Steve Lacy, who hipped John Coltrane to the soprano sax and fused the music of Thelonious Monk with Dixieland, passed away Friday. He recently cut an album with trumpeter Dave Douglas that I'd like to pick up. I just learned about him a few weeks ago and I'm shocked to learn that he's already gone.

May 19, 2004

elvin jones

None of the images that the critics invoked to describe his playing -- volcano, thunderstorm, perpetual-motion machine -- quite did justice to the strength of his attack, the complexity of his ideas or the originality of his approach.

R.I.P. Elvin Jones, the great drummer known for his kinetic work with John Coltrane. He died yesterday, 76 years old.

March 2, 2004

it went here

Fans of Ween's "Where'd the Cheese Go?" should know that the band has released Live By Request, an album that includes a six-minute version of "WTCG?"

February 26, 2004

nellie mckay

Singer-songerwriter Nellie McKay, who is 19, was on NPR's Morning Edition today. Original.

February 6, 2004

I am [hip-hop]

I've learned recently that some folks in the hip-hop community respect what I'm doing, and it's such a thrill. [One hip-hop guy's compliment] is like five pop guys telling you that your music's doing it for them. I like being myself and kinda sticking to that. Maybe that's kind of the part to be respected. I think also I'm a 'beat' guy. I'm a rhythm guy.

John Mayer plays electric guitar.

January 13, 2004

all his music industry knowledge in three axioms

To Major-Label Hell and Back by Alison M. Rosen

originally posted by xowie

January 3, 2004

it's labor day and my grandpa feels just great

Musicians from a few different punk-related genres are exploring therapy rock: the up-and-coming "emo" genre, which features hyperdramatic, almost mawkish rock delving deeply into personal upheaval; rap-metal, an aggressive hybrid that has lately turned more introspective; and pop-punk, a slick version of punk that's deceptively up-tempo and not generally noted for its profundity. But it is bands in the last category — like the hugely popular Good Charlotte, Sum 41 and Blink-182 — whose songs most often amount to vivid case studies in adolescent mental health issues. The group A Simple Plan, who are also receiving heavy play on MTV, might have expressed pop-punk's attitude most directly: "I'm just a kid/ And life is a nightmare."

Punk's Earnest New Mission by Michael Azerrad.

originally posted by xowie

December 22, 2003

hmm

Acid Mothers Temple?

December 14, 2003

bangs

No. I was still freelancing for Rolling Stone, but I started getting things rejected in like the summer of 1970 when Wenner was going through one of his freakouts. Before that I was so stupid that I thought you should be loyal to Rolling Stone, and only freelance for them. And they were paying like $12 a review! So then I started getting reviews rejected, and I started sending each one to a different magazine. I sent them to Fusion or Creem or whatever, and things with Creem started going really good. I got this letter from Dave Marsh at Creem that said, "Yeah, kid, I've been looking at your stuff for a while. It looks really good" and something to the effect that "you take way too much acid and don't drink half enough whiskey." And I was like, "Alright, man!" And so then the assigned me to review Funhouse by the Stooges and I wrote this endless article that ran in two parts as a record review, and they printed it. And I said, "Alright, I guess this is where I'd better go. This is where I belong."
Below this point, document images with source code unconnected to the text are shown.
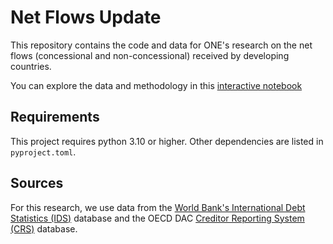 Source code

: # Net Flows Update

This repository contains the code and data for ONE's research on the net flows (concessional and non-concessional)
received by developing countries.

You can explore the data and methodology in this [interactive notebook]()

## Requirements
This project requires python 3.10 or higher. Other dependencies are listed in `pyproject.toml`.

## Sources
For this research, we use data from the [World Bank's International Debt Statistics (IDS)](https://databank.worldbank.org/source/international-debt-statistics) database and the OECD DAC [Creditor Reporting System (CRS)](https://stats.oecd.org/Index.aspx?DataSetCode=crs1) database.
Jim DeRogatis interviews Lester Bangs.

December 12, 2003

John Peel

Here are some MP3 downloads of songs played by John Peel:
Here are some free and legal mp3 downloads of songs that John Peel has featured on his Radio 1 show recently. All these tracks have been made made available by the bands or record labels themselves, they don't involve Kazaa or anonymous postings toalt.binaries.sounds or anything like that. The idea is that if you like the track, you'll buy some of their records, which seems pretty sound to me.
(Via Alaina)

December 11, 2003

burmese music

Mr. Naing said that like jazz musicians, Burmese players "look at one another and listen to the tune and play accordingly."

"And even though they might play the same piece of music, the next time they play it differently," he said.

But does it sound anything like jazz?

"No," Mr. Naing said with a laugh, "it's totally different."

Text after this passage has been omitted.